• _WORK REQUIRED_:
All of the data should be copied exactly, with the pictures left out.

══ RECORD SET

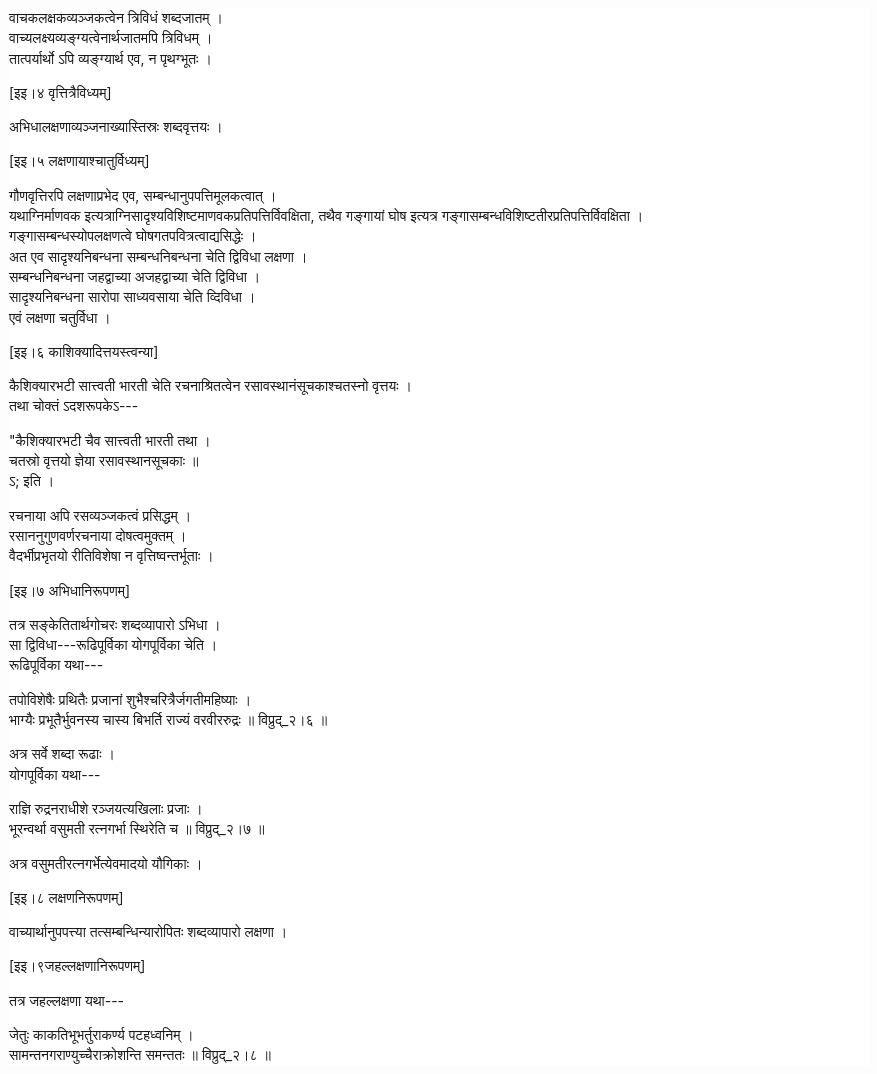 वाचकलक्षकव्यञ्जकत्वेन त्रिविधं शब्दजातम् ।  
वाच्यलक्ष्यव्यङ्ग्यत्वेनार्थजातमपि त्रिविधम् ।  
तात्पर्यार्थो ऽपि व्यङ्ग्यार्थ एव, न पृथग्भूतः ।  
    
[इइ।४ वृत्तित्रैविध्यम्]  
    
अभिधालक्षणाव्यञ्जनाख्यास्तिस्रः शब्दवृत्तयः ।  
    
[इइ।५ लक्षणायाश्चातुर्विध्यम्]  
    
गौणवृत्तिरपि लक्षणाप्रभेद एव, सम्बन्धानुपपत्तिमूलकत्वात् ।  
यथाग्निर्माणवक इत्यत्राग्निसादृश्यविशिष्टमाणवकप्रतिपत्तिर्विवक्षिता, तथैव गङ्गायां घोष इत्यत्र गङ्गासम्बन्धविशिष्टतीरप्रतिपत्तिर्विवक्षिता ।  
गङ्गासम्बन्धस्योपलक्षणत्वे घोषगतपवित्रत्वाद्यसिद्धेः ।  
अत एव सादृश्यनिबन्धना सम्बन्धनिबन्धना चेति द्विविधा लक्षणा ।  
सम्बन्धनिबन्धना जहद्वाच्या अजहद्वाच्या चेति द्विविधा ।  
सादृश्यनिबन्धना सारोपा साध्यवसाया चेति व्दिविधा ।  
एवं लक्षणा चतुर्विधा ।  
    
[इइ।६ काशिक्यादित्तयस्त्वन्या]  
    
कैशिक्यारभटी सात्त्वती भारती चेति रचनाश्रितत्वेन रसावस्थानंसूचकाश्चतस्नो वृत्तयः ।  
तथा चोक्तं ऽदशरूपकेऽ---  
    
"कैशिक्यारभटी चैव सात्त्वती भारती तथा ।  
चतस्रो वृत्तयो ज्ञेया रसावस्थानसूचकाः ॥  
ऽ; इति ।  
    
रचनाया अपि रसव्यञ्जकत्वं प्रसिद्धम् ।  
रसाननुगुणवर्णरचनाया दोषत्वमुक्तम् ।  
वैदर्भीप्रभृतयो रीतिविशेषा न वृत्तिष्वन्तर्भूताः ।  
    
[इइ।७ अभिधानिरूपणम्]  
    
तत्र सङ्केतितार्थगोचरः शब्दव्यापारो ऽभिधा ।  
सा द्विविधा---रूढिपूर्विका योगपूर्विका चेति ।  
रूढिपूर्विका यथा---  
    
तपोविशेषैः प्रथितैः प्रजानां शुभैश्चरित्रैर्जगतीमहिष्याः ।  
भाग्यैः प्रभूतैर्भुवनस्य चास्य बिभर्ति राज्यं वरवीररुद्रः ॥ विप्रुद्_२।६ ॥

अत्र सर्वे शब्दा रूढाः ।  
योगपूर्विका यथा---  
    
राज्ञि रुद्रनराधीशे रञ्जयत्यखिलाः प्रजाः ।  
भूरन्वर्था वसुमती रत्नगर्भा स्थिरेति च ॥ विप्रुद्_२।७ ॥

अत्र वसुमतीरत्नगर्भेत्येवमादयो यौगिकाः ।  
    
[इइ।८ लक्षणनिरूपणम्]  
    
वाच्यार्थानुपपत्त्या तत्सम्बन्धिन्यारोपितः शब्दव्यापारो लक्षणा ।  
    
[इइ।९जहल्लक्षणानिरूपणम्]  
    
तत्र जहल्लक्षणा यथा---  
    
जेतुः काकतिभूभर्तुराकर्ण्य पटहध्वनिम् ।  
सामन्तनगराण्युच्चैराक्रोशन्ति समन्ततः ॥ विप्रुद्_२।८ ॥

════

• _ANSWER TO THIS EXERCISE_:
 वाचकलक्षकव्यञ्जकत्वेन त्रिविधं शब्दजातम् ।  
वाच्यलक्ष्यव्यङ्ग्यत्वेनार्थजातमपि त्रिविधम् ।  
तात्पर्यार्थो ऽपि व्यङ्ग्यार्थ एव, न पृथग्भूतः ।  
    
[इइ।४ वृत्तित्रैविध्यम्]  
    
अभिधालक्षणाव्यञ्जनाख्यास्तिस्रः शब्दवृत्तयः ।  
    
[इइ।५ लक्षणायाश्चातुर्विध्यम्]  
    
गौणवृत्तिरपि लक्षणाप्रभेद एव, सम्बन्धानुपपत्तिमूलकत्वात् ।  
यथाग्निर्माणवक इत्यत्राग्निसादृश्यविशिष्टमाणवकप्रतिपत्तिर्विवक्षिता, तथैव गङ्गायां घोष इत्यत्र गङ्गासम्बन्धविशिष्टतीरप्रतिपत्तिर्विवक्षिता ।  
गङ्गासम्बन्धस्योपलक्षणत्वे घोषगतपवित्रत्वाद्यसिद्धेः ।  
अत एव सादृश्यनिबन्धना सम्बन्धनिबन्धना चेति द्विविधा लक्षणा ।  
सम्बन्धनिबन्धना जहद्वाच्या अजहद्वाच्या चेति द्विविधा ।  
सादृश्यनिबन्धना सारोपा साध्यवसाया चेति व्दिविधा ।  
एवं लक्षणा चतुर्विधा ।  
    
[इइ।६ काशिक्यादित्तयस्त्वन्या]  
    
कैशिक्यारभटी सात्त्वती भारती चेति रचनाश्रितत्वेन रसावस्थानंसूचकाश्चतस्नो वृत्तयः ।  
तथा चोक्तं ऽदशरूपकेऽ---  
    
"कैशिक्यारभटी चैव सात्त्वती भारती तथा ।  
चतस्रो वृत्तयो ज्ञेया रसावस्थानसूचकाः ॥  
ऽ; इति ।  
    
रचनाया अपि रसव्यञ्जकत्वं प्रसिद्धम् ।  
रसाननुगुणवर्णरचनाया दोषत्वमुक्तम् ।  
वैदर्भीप्रभृतयो रीतिविशेषा न वृत्तिष्वन्तर्भूताः ।  
    
[इइ।७ अभिधानिरूपणम्]  
    
तत्र सङ्केतितार्थगोचरः शब्दव्यापारो ऽभिधा ।  
सा द्विविधा---रूढिपूर्विका योगपूर्विका चेति ।  
रूढिपूर्विका यथा---  
    
तपोविशेषैः प्रथितैः प्रजानां शुभैश्चरित्रैर्जगतीमहिष्याः ।  
भाग्यैः प्रभूतैर्भुवनस्य चास्य बिभर्ति राज्यं वरवीररुद्रः ॥ विप्रुद्_२।६ ॥

अत्र सर्वे शब्दा रूढाः ।  
योगपूर्विका यथा---  
    
राज्ञि रुद्रनराधीशे रञ्जयत्यखिलाः प्रजाः ।  
भूरन्वर्था वसुमती रत्नगर्भा स्थिरेति च ॥ विप्रुद्_२।७ ॥

अत्र वसुमतीरत्नगर्भेत्येवमादयो यौगिकाः ।  
    
[इइ।८ लक्षणनिरूपणम्]  
    
वाच्यार्थानुपपत्त्या तत्सम्बन्धिन्यारोपितः शब्दव्यापारो लक्षणा ।  
    
[इइ।९जहल्लक्षणानिरूपणम्]  
    
तत्र जहल्लक्षणा यथा---  
    
जेतुः काकतिभूभर्तुराकर्ण्य पटहध्वनिम् ।  
सामन्तनगराण्युच्चैराक्रोशन्ति समन्ततः ॥ विप्रुद्_२।८ ॥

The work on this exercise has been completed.